Dès le lendemain de l’élection, Madame Aude Rahmani d’Ottawa logeait une plainte contre l’émission dénonçant, entre autres, «le parti pris éditorial québécocentriste». Elle écrivait : «Accent mis sur les résultats des circonscriptions québécoises en termes de nombre de vues et de temps d’antenne, et le traitement pauvre ou quasi inexistant des résultats des circonscriptions des autres provinces et territoires.» Elle affirmait qu’étant donné son statut national, Radio-Canada se devait «d’informer avec la même attention et le même respect les spectateurs francophones à la grandeur du pays sur tous les résultats et d’en faire une analyse province par province, territoire par territoire».
Avant de poursuivre, permettez-moi d’avouer que je n’ai pas regardé cette émission. J’ai compris il y a longtemps que, pour avoir une vision vraiment nationale, il faut écouter CBC. Lors de la soirée du 21 octobre, j’ai donc syntonisé CBC et j’ai, à quelques occasions, pitonné pour m’apercevoir que Radio-Canada me parlait encore du Québec. J’ai donc regardé les résultats en anglais. C’est malheureux, mais c’est ainsi.
La plainte de Madame Rahmani ayant été envoyée à la direction de l’information du diffuseur national, c’est un des directeurs du service de l’Information qui lui a répondu. Et comme de raison, il se dit fier de l’émission même si «tout n’était pas parfait». Il défend le québécocentrisme en expliquant que les changements électoraux causés par la remontée spectaculaire du Bloc Québécois nécessitaient une plus grande analyse.

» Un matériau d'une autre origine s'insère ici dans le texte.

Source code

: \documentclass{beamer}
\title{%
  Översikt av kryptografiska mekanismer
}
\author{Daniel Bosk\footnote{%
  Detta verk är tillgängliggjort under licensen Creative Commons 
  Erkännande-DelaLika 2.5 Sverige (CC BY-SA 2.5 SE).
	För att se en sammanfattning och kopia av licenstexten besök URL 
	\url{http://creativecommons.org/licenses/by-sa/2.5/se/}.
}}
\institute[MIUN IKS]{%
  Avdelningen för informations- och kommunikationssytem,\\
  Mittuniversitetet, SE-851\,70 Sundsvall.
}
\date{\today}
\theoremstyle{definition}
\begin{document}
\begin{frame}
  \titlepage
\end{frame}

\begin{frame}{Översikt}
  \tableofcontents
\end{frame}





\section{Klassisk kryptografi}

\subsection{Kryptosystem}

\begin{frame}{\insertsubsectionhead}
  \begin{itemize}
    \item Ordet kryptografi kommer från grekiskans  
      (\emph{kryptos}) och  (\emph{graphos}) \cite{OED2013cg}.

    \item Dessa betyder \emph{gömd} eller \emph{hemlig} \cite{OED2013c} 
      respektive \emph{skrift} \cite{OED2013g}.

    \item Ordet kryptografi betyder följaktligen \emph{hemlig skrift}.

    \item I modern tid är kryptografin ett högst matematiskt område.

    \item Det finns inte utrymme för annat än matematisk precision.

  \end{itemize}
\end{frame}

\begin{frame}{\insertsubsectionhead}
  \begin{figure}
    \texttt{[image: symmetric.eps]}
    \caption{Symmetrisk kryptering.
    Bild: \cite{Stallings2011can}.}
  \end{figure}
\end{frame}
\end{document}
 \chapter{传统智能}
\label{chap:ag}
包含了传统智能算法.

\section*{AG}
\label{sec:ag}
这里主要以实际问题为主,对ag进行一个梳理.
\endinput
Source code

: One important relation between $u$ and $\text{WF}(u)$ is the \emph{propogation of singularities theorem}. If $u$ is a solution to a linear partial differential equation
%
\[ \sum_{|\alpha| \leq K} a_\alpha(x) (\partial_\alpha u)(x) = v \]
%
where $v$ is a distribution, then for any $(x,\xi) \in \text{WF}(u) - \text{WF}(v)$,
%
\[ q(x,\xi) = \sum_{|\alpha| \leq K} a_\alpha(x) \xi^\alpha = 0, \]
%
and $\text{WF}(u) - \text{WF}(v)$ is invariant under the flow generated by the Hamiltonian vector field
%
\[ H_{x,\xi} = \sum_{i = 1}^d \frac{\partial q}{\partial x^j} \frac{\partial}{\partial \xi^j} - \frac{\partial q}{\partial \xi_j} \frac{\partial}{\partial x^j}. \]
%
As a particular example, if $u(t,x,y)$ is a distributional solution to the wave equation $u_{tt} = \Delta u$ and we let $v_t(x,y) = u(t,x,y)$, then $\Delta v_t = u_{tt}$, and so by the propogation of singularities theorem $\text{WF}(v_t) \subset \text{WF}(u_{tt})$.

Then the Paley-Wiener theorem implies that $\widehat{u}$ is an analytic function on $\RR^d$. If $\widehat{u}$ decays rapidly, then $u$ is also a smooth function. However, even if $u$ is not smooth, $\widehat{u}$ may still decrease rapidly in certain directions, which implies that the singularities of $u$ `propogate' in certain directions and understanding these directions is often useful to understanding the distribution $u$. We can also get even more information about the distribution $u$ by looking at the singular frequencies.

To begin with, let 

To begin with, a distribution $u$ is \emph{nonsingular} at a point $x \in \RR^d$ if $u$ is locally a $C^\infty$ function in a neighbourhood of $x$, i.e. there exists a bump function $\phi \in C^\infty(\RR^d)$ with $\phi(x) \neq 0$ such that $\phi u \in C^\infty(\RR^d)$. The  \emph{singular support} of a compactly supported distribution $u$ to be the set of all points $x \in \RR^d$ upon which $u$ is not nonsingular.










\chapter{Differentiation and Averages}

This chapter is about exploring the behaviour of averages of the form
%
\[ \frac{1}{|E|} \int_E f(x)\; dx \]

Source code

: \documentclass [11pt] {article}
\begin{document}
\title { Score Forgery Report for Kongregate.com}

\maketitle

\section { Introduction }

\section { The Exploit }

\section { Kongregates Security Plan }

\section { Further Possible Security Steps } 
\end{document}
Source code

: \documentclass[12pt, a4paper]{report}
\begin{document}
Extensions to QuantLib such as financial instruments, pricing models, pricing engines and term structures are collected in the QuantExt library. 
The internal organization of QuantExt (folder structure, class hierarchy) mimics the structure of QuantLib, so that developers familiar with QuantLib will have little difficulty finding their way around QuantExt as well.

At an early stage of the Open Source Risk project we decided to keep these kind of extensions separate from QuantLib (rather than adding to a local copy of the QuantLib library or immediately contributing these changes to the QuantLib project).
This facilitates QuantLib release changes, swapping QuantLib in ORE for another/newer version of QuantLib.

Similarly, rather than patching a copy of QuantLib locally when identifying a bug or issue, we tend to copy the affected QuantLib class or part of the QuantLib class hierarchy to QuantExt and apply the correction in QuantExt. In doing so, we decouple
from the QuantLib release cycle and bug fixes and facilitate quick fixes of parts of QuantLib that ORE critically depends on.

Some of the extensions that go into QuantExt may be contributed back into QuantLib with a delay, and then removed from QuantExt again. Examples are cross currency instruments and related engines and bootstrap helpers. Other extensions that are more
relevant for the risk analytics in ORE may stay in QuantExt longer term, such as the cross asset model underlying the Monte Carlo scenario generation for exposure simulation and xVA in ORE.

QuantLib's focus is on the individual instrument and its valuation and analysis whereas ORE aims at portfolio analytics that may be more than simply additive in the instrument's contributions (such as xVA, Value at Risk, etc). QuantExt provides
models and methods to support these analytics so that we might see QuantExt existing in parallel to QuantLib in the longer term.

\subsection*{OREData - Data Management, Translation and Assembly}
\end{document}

Insatisfaite de ce blabla institutionnel, Madame Rahmani a demandé à l’ombudsman de Radio-Canada de réviser sa plainte.
Et c’est là qu’intervient l’ex-journaliste devenu ombudsman, Guy Gendron. Son rapport de 10 pages est d’une grande méticulosité et super bien écrit. Il présente d’abord le mandat de Radio-Canada. Il passe ensuite à l’analyse de la plainte pour continuer en décortiquant l’émission. Il entre dans tous les détails : le nombre de minutes consacrées aux circonscriptions québécoises versus les circonscriptions des autres régions, les moyens techniques utilisés, la provenance des analystes, la différence de diffusion entre les chaines ICI Radio-Canada Télé et RDI, le respect des normes journalistiques.
Dans ce rapport, Gendron glisse bien quelques commentaires pertinents au sujet du québécocentrisme des émissions réseau de Radio-Canada, mais dans l’ensemble, il donne tantôt raison au diffuseur — l’analyse soutenue de la remontée du Bloc —, tantôt à la plaignante – les premiers résultats provenant des autres provinces n’apparaissent qu’une heure après la fermeture des bureaux de scrutins dans ces régions.
Après avoir ainsi ménagé la chèvre et le chou pendant 8 pages, sa conclusion de 5 lignes indique cependant que «l’émission spéciale […] aurait pu mieux servir le mandat du diffuseur public qui lui demande de refléter la diversité et de présenter des informations pertinentes à tous les citoyens.»
Ayoye, la grosse tape sur les doigts!
Une tape qui ne correspond évidemment pas à l’exaspération que vivent les francophones en milieu minoritaire. Les émissions réseau de Radio-Canada ne nous desservent plus depuis plus de 30 ans et ça prend plus qu’une tape sur les doigts pour que ça change. Comme je l’écrivais dans un de mes éditoriaux au journal Le Voyageur, il est temps de poursuivre Radio-Canada.